PROVIDED DATA:
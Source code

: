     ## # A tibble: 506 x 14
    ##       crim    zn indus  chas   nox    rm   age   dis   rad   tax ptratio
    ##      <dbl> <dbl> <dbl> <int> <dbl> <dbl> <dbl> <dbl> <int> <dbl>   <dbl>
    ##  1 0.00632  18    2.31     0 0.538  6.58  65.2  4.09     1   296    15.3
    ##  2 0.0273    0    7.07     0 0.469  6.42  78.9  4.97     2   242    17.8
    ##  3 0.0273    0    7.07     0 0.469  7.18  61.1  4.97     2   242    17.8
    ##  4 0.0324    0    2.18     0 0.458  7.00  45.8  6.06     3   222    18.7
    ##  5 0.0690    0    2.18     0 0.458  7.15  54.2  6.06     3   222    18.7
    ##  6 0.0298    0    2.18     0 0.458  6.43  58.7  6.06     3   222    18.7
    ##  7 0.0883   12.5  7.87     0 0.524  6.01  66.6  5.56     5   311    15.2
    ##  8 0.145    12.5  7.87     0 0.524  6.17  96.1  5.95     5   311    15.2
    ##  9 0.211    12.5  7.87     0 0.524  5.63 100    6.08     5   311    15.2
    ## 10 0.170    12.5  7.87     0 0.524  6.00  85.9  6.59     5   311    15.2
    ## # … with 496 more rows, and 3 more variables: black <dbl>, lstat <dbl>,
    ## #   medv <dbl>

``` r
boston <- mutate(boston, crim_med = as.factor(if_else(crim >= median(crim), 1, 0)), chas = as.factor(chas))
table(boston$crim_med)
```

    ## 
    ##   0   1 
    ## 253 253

TO DO: When a line of the records includes "chas", that line belongs in the answer.

SOLUTION TO THIS EXERCISE:
    ##       crim    zn indus  chas   nox    rm   age   dis   rad   tax ptratio
boston <- mutate(boston, crim_med = as.factor(if_else(crim >= median(crim), 1, 0)), chas = as.factor(chas))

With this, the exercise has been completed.